_What the exercise asks_:
Copy every record below exactly as written, but leave out the pictures.

---------- Data provided

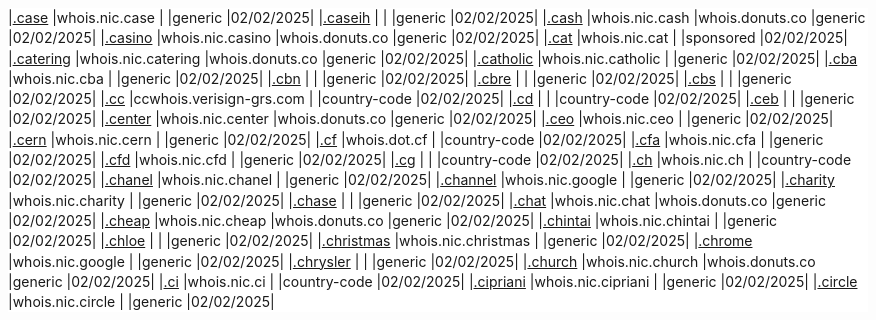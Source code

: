 |[.case](https://www.iana.org/whois?q=case)                            |whois.nic.case                    |                |generic           |02/02/2025|
|[.caseih](https://www.iana.org/whois?q=caseih)                        |                                  |                |generic           |02/02/2025|
|[.cash](https://www.iana.org/whois?q=cash)                            |whois.nic.cash                    |whois.donuts.co |generic           |02/02/2025|
|[.casino](https://www.iana.org/whois?q=casino)                        |whois.nic.casino                  |whois.donuts.co |generic           |02/02/2025|
|[.cat](https://www.iana.org/whois?q=cat)                              |whois.nic.cat                     |                |sponsored         |02/02/2025|
|[.catering](https://www.iana.org/whois?q=catering)                    |whois.nic.catering                |whois.donuts.co |generic           |02/02/2025|
|[.catholic](https://www.iana.org/whois?q=catholic)                    |whois.nic.catholic                |                |generic           |02/02/2025|
|[.cba](https://www.iana.org/whois?q=cba)                              |whois.nic.cba                     |                |generic           |02/02/2025|
|[.cbn](https://www.iana.org/whois?q=cbn)                              |                                  |                |generic           |02/02/2025|
|[.cbre](https://www.iana.org/whois?q=cbre)                            |                                  |                |generic           |02/02/2025|
|[.cbs](https://www.iana.org/whois?q=cbs)                              |                                  |                |generic           |02/02/2025|
|[.cc](https://www.iana.org/whois?q=cc)                                |ccwhois.verisign-grs.com          |                |country-code      |02/02/2025|
|[.cd](https://www.iana.org/whois?q=cd)                                |                                  |                |country-code      |02/02/2025|
|[.ceb](https://www.iana.org/whois?q=ceb)                              |                                  |                |generic           |02/02/2025|
|[.center](https://www.iana.org/whois?q=center)                        |whois.nic.center                  |whois.donuts.co |generic           |02/02/2025|
|[.ceo](https://www.iana.org/whois?q=ceo)                              |whois.nic.ceo                     |                |generic           |02/02/2025|
|[.cern](https://www.iana.org/whois?q=cern)                            |whois.nic.cern                    |                |generic           |02/02/2025|
|[.cf](https://www.iana.org/whois?q=cf)                                |whois.dot.cf                      |                |country-code      |02/02/2025|
|[.cfa](https://www.iana.org/whois?q=cfa)                              |whois.nic.cfa                     |                |generic           |02/02/2025|
|[.cfd](https://www.iana.org/whois?q=cfd)                              |whois.nic.cfd                     |                |generic           |02/02/2025|
|[.cg](https://www.iana.org/whois?q=cg)                                |                                  |                |country-code      |02/02/2025|
|[.ch](https://www.iana.org/whois?q=ch)                                |whois.nic.ch                      |                |country-code      |02/02/2025|
|[.chanel](https://www.iana.org/whois?q=chanel)                        |whois.nic.chanel                  |                |generic           |02/02/2025|
|[.channel](https://www.iana.org/whois?q=channel)                      |whois.nic.google                  |                |generic           |02/02/2025|
|[.charity](https://www.iana.org/whois?q=charity)                      |whois.nic.charity                 |                |generic           |02/02/2025|
|[.chase](https://www.iana.org/whois?q=chase)                          |                                  |                |generic           |02/02/2025|
|[.chat](https://www.iana.org/whois?q=chat)                            |whois.nic.chat                    |whois.donuts.co |generic           |02/02/2025|
|[.cheap](https://www.iana.org/whois?q=cheap)                          |whois.nic.cheap                   |whois.donuts.co |generic           |02/02/2025|
|[.chintai](https://www.iana.org/whois?q=chintai)                      |whois.nic.chintai                 |                |generic           |02/02/2025|
|[.chloe](https://www.iana.org/whois?q=chloe)                          |                                  |                |generic           |02/02/2025|
|[.christmas](https://www.iana.org/whois?q=christmas)                  |whois.nic.christmas               |                |generic           |02/02/2025|
|[.chrome](https://www.iana.org/whois?q=chrome)                        |whois.nic.google                  |                |generic           |02/02/2025|
|[.chrysler](https://www.iana.org/whois?q=chrysler)                    |                                  |                |generic           |02/02/2025|
|[.church](https://www.iana.org/whois?q=church)                        |whois.nic.church                  |whois.donuts.co |generic           |02/02/2025|
|[.ci](https://www.iana.org/whois?q=ci)                                |whois.nic.ci                      |                |country-code      |02/02/2025|
|[.cipriani](https://www.iana.org/whois?q=cipriani)                    |whois.nic.cipriani                |                |generic           |02/02/2025|
|[.circle](https://www.iana.org/whois?q=circle)                        |whois.nic.circle                  |                |generic           |02/02/2025|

--------------------

_Solved exercise_:
Source code

: |[.case](https://www.iana.org/whois?q=case)                            |whois.nic.case                    |                |generic           |02/02/2025|
|[.caseih](https://www.iana.org/whois?q=caseih)                        |                                  |                |generic           |02/02/2025|
|[.cash](https://www.iana.org/whois?q=cash)                            |whois.nic.cash                    |whois.donuts.co |generic           |02/02/2025|
|[.casino](https://www.iana.org/whois?q=casino)                        |whois.nic.casino                  |whois.donuts.co |generic           |02/02/2025|
|[.cat](https://www.iana.org/whois?q=cat)                              |whois.nic.cat                     |                |sponsored         |02/02/2025|
|[.catering](https://www.iana.org/whois?q=catering)                    |whois.nic.catering                |whois.donuts.co |generic           |02/02/2025|
|[.catholic](https://www.iana.org/whois?q=catholic)                    |whois.nic.catholic                |                |generic           |02/02/2025|
|[.cba](https://www.iana.org/whois?q=cba)                              |whois.nic.cba                     |                |generic           |02/02/2025|
|[.cbn](https://www.iana.org/whois?q=cbn)                              |                                  |                |generic           |02/02/2025|
|[.cbre](https://www.iana.org/whois?q=cbre)                            |                                  |                |generic           |02/02/2025|
|[.cbs](https://www.iana.org/whois?q=cbs)                              |                                  |                |generic           |02/02/2025|
|[.cc](https://www.iana.org/whois?q=cc)                                |ccwhois.verisign-grs.com          |                |country-code      |02/02/2025|
|[.cd](https://www.iana.org/whois?q=cd)                                |                                  |                |country-code      |02/02/2025|
|[.ceb](https://www.iana.org/whois?q=ceb)                              |                                  |                |generic           |02/02/2025|
|[.center](https://www.iana.org/whois?q=center)                        |whois.nic.center                  |whois.donuts.co |generic           |02/02/2025|
|[.ceo](https://www.iana.org/whois?q=ceo)                              |whois.nic.ceo                     |                |generic           |02/02/2025|
|[.cern](https://www.iana.org/whois?q=cern)                            |whois.nic.cern                    |                |generic           |02/02/2025|
|[.cf](https://www.iana.org/whois?q=cf)                                |whois.dot.cf                      |                |country-code      |02/02/2025|
|[.cfa](https://www.iana.org/whois?q=cfa)                              |whois.nic.cfa                     |                |generic           |02/02/2025|
|[.cfd](https://www.iana.org/whois?q=cfd)                              |whois.nic.cfd                     |                |generic           |02/02/2025|
|[.cg](https://www.iana.org/whois?q=cg)                                |                                  |                |country-code      |02/02/2025|
|[.ch](https://www.iana.org/whois?q=ch)                                |whois.nic.ch                      |                |country-code      |02/02/2025|
|[.chanel](https://www.iana.org/whois?q=chanel)                        |whois.nic.chanel                  |                |generic           |02/02/2025|
|[.channel](https://www.iana.org/whois?q=channel)                      |whois.nic.google                  |                |generic           |02/02/2025|
|[.charity](https://www.iana.org/whois?q=charity)                      |whois.nic.charity                 |                |generic           |02/02/2025|
|[.chase](https://www.iana.org/whois?q=chase)                          |                                  |                |generic           |02/02/2025|
|[.chat](https://www.iana.org/whois?q=chat)                            |whois.nic.chat                    |whois.donuts.co |generic           |02/02/2025|
|[.cheap](https://www.iana.org/whois?q=cheap)                          |whois.nic.cheap                   |whois.donuts.co |generic           |02/02/2025|
|[.chintai](https://www.iana.org/whois?q=chintai)                      |whois.nic.chintai                 |                |generic           |02/02/2025|
|[.chloe](https://www.iana.org/whois?q=chloe)                          |                                  |                |generic           |02/02/2025|
|[.christmas](https://www.iana.org/whois?q=christmas)                  |whois.nic.christmas               |                |generic           |02/02/2025|
|[.chrome](https://www.iana.org/whois?q=chrome)                        |whois.nic.google                  |                |generic           |02/02/2025|
|[.chrysler](https://www.iana.org/whois?q=chrysler)                    |                                  |                |generic           |02/02/2025|
|[.church](https://www.iana.org/whois?q=church)                        |whois.nic.church                  |whois.donuts.co |generic           |02/02/2025|
|[.ci](https://www.iana.org/whois?q=ci)                                |whois.nic.ci                      |                |country-code      |02/02/2025|
|[.cipriani](https://www.iana.org/whois?q=cipriani)                    |whois.nic.cipriani                |                |generic           |02/02/2025|
|[.circle](https://www.iana.org/whois?q=circle)                        |whois.nic.circle                  |                |generic           |02/02/2025|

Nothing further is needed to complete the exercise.